Actin filaments are the main component of the inner cytoskeleton in both prokaryotes and eukaryotes, as well as the primary determinant of cell shape. Actin filaments have critical roles in multiple physical and cellular processes, including the regulation of cell shape changes in the first place, as well as cell adhesion, cell migration, cell division and the production of mechanical forces [10]. The distribution of these filaments concentrates at certain points in the basal region of cells, in between the adhesion components [11]. Actin filaments exhibit ATP-dependent polymerization. This polymerization structure enables the building of junctions between Sertoli and germinal cells, which prevent the free passage of molecules from the adluminal region of the seminiferous tubules, and thereby, contribute to the blood-testis barrier by establishing an immunologically protected microenvironment [12].

Different from other intermediary filaments, vimentin is formed by the polymerization of a single protein. In vertebrates, vimentin expression has been detected in the connective and fat tissues, as well as in mesenchymal cells during early development, and in malignant epithelial diseases. Overall, vimentin is an important protein in that it mediates intercellular signaling, acts as a cell surface cofactors for the sequestration or activation of proteins and nucleic acids, and provides mechanical support to cells [13,14]. Desmin is the main component of the intermediary filaments of striated and smooth muscle cells and undertakes the primary role of supplying structural and mechanical support to cells. Recent reports indicate that desmin affects various biological processes, including among others myogenesis, muscle contraction and mitochondrial functions [15]. Cytokeratins (CKs), which are another type of intermediary filament, are classified under two groups, namely, low molecular weight-CKs (CK10-20) and high molecular weight-CKs (CK1-9) [16]. CKs are the main cytoskeletal component of epithelial cells and provide mechanical support to cells. Furthermore, CKs are expressed by organs at specific levels and influence the differentiation of various types of epithelial cells. CK-18 is the primary protein of simple epithelial cells, including various parenchymatous epithelia, and is found in the duct epithelium, mesothelium and single-layered epithelium [17].
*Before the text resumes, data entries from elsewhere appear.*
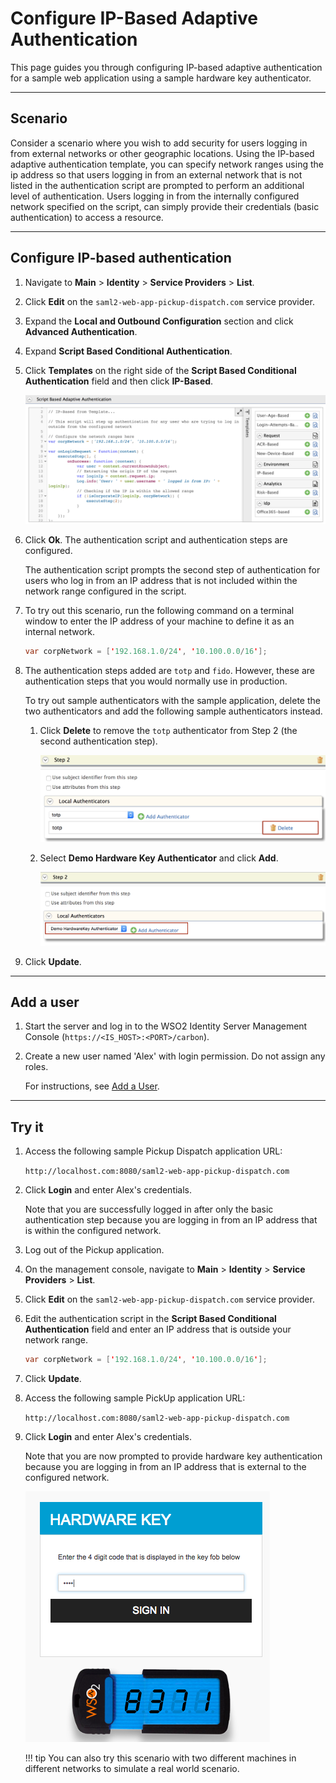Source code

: # Configure IP-Based Adaptive Authentication

This page guides you through configuring IP-based adaptive authentication for a sample web application using a sample hardware key authenticator. 

----

## Scenario

Consider a scenario where you wish to add security for users logging in from external networks or other geographic locations. Using the IP-based adaptive authentication template, you can specify network ranges using the ip address so that users logging in from an external network that is not listed in the authentication script are prompted to perform an additional level of authentication. Users logging in from the internally configured network specified on the script, can simply provide their credentials (basic authentication) to access a resource.

----

## Configure IP-based authentication

1.  Navigate to **Main** > **Identity** > **Service Providers** > **List**.

2.  Click **Edit** on the `saml2-web-app-pickup-dispatch.com` service provider.

3.  Expand the **Local and Outbound Configuration** section and click **Advanced Authentication**.

4.  Expand **Script Based Conditional Authentication**.

5.  Click **Templates** on the right side of the **Script Based Conditional Authentication** field and then click **IP-Based**. 

    ![IP-based template](../../assets/img/samples/ip-based-template.png)

6.  Click **Ok**. The authentication script and authentication steps are configured. 
    
    The authentication script prompts the second step of authentication for users who log in from an IP address that is not included within the network range configured in the script. 
    
7. To try out this scenario, run the following command on a terminal window to enter the IP address of your machine to define it as an internal network.

    ``` java
    var corpNetwork = ['192.168.1.0/24', '10.100.0.0/16'];
    ```

8. The authentication steps added are `totp` and `fido`. However, these are authentication steps that you would normally use in production. 

    To try out sample authenticators with the sample application, delete the two
    authenticators and add the following sample authenticators instead.

    1.  Click **Delete** to remove the `totp` authenticator from Step 2 (the
        second authentication step).
        
        ![Delete authenticator](../../assets/img/samples/delete-authenticator-1.png)
        
    2.  Select **Demo Hardware Key Authenticator** and click **Add**.
      
        ![Add new authenticator](../../assets/img/samples/add-new-authenticator.png)

9.  Click **Update**.

----

## Add a user


1.  Start the server and log in to the WSO2 Identity Server Management Console (`https://<IS_HOST>:<PORT>/carbon`).

2.  Create a new user named 'Alex' with login permission. Do not assign any roles.

    For instructions, see [Add a User](../../guides/identity-lifecycles/admin-creation-workflow/).

----

## Try it

1.  Access the following sample Pickup Dispatch application URL:

    `http://localhost.com:8080/saml2-web-app-pickup-dispatch.com`

2.  Click **Login** and enter Alex's credentials. 

    Note that you are successfully logged in after only the basic authentication step because you are logging in from an IP address that is within the configured network.

3.  Log out of the Pickup application.

4. On the management console, navigate to **Main** > **Identity** > **Service Providers** > **List**.

5.  Click **Edit** on the `saml2-web-app-pickup-dispatch.com` service provider.

6.  Edit the authentication script in the **Script Based Conditional Authentication** field and enter an IP address that is outside your
    network range.

    ``` java
    var corpNetwork = ['192.168.1.0/24', '10.100.0.0/16'];
    ```

7.  Click **Update**.

8.  Access the following sample PickUp application URL:

    `http://localhost.com:8080/saml2-web-app-pickup-dispatch.com`

9. Click **Login** and enter Alex's credentials. 

    Note that you are now prompted to provide hardware key authentication because you are logging in from an IP address that is external to the configured network.

    ![Hardware key authenticator](../../assets/img/samples/hardware-key-authenticator.png)

    !!! tip
        You can also try this scenario with two different machines
        in different networks to simulate a real world scenario.
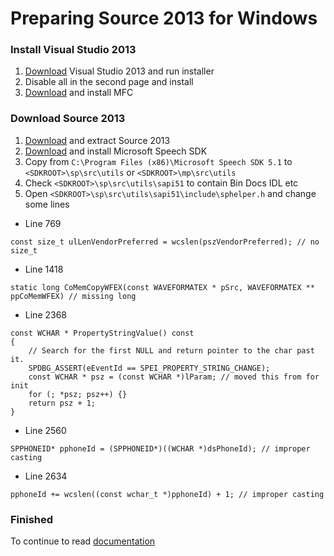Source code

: # Preparing Source 2013 for Windows
### Install Visual Studio 2013

1. [Download](https://github.com/Maodelian/src2013/raw/master/VS2013.exe "Download") Visual Studio 2013 and run installer
2. Disable all in the second page and install
3. [Download](https://www.microsoft.com/en-gb/download/details.aspx?id=40770 "Download") and install MFC

### Download Source 2013

1. [Download](https://github.com/ValveSoftware/source-sdk-2013/archive/master.zip "Download") and extract Source 2013
2. [Download](http://www.microsoft.com/en-us/download/confirmation.aspx?id=10121 "Download") and install Microsoft Speech SDK
3. Copy from `C:\Program Files (x86)\Microsoft Speech SDK 5.1` to `<SDKROOT>\sp\src\utils` or `<SDKROOT>\mp\src\utils`
4. Check `<SDKROOT>\sp\src\utils\sapi51` to contain Bin Docs IDL etc
5. Open `<SDKROOT>\sp\src\utils\sapi51\include\sphelper.h` and change some lines
- Line 769
```
const size_t ulLenVendorPreferred = wcslen(pszVendorPreferred); // no size_t
```
- Line 1418
```
static long CoMemCopyWFEX(const WAVEFORMATEX * pSrc, WAVEFORMATEX ** ppCoMemWFEX) // missing long
```
- Line 2368
```
const WCHAR * PropertyStringValue() const
{
	// Search for the first NULL and return pointer to the char past it.
	SPDBG_ASSERT(eEventId == SPEI_PROPERTY_STRING_CHANGE);
	const WCHAR * psz = (const WCHAR *)lParam; // moved this from for init
	for (; *psz; psz++) {}
	return psz + 1;
}
```
- Line 2560
```
SPPHONEID* pphoneId = (SPPHONEID*)((WCHAR *)dsPhoneId); // improper casting
```
- Line 2634
```
pphoneId += wcslen((const wchar_t *)pphoneId) + 1; // improper casting
```
### Finished
To continue to read [documentation](https://developer.valvesoftware.com/wiki/Source_SDK_2013#Step_Three:_Compiling_the_Source_SDK_and_preparing_project_files "documentation")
Although cats have been a long-time pet animal, companion and entertainer of humans, very little is known about the structure and biology of their reproductive system. To date, research on feline reproduction has mainly focused on gamete biology, endocrinology and cryobiology. Thus, molecular factors localized to the feline reproductive organs, feline reproductive endocrinology and pre- and post-pubertal molecular mechanisms of the male domestic cat are topics that receive considerable academic attention [[18], [19], [20]]. The availability of scientific data on the functions of the reproductive system of the male cat is important because it serves as a model for the investigation of the structure and physiology of the reproductive system of other felids. Given that certain wild felids and domestic cat breeds are endangered, research on the common cat provides an understanding of the expression and localization of molecular factors in the reproductive system of all felids [21]. Research has shown the involvement of intermediary filaments in cell migration, cell division and the organization of cell organelles during the different phases of spermatogenesis [22], as well as in the maintenance of the morphology of spermatogonia and the fixation of differentiated Sertoli and germinal cells to the epithelium lining the seminiferous tubules [[23], [24], [25]]. Furthermore, it has been reported that actin filaments are also effective on some spermatogenic cells of the seminiferous epithelium, Sertoli cells and peritubular myoid cells [26]. Based on this data set, the present study was designed to determine periodical differences in the localization and distribution of the proteins actin, vimentin, desmin and CK-18 in the testes, epididymides and ductus deferentes of Persian and Turkish Angora and Van cats during the pre-pubertal and post-pubertal periods by immunohistochemistry, and to ascertain the potential roles of these proteins in the reproductive physiology of male cats.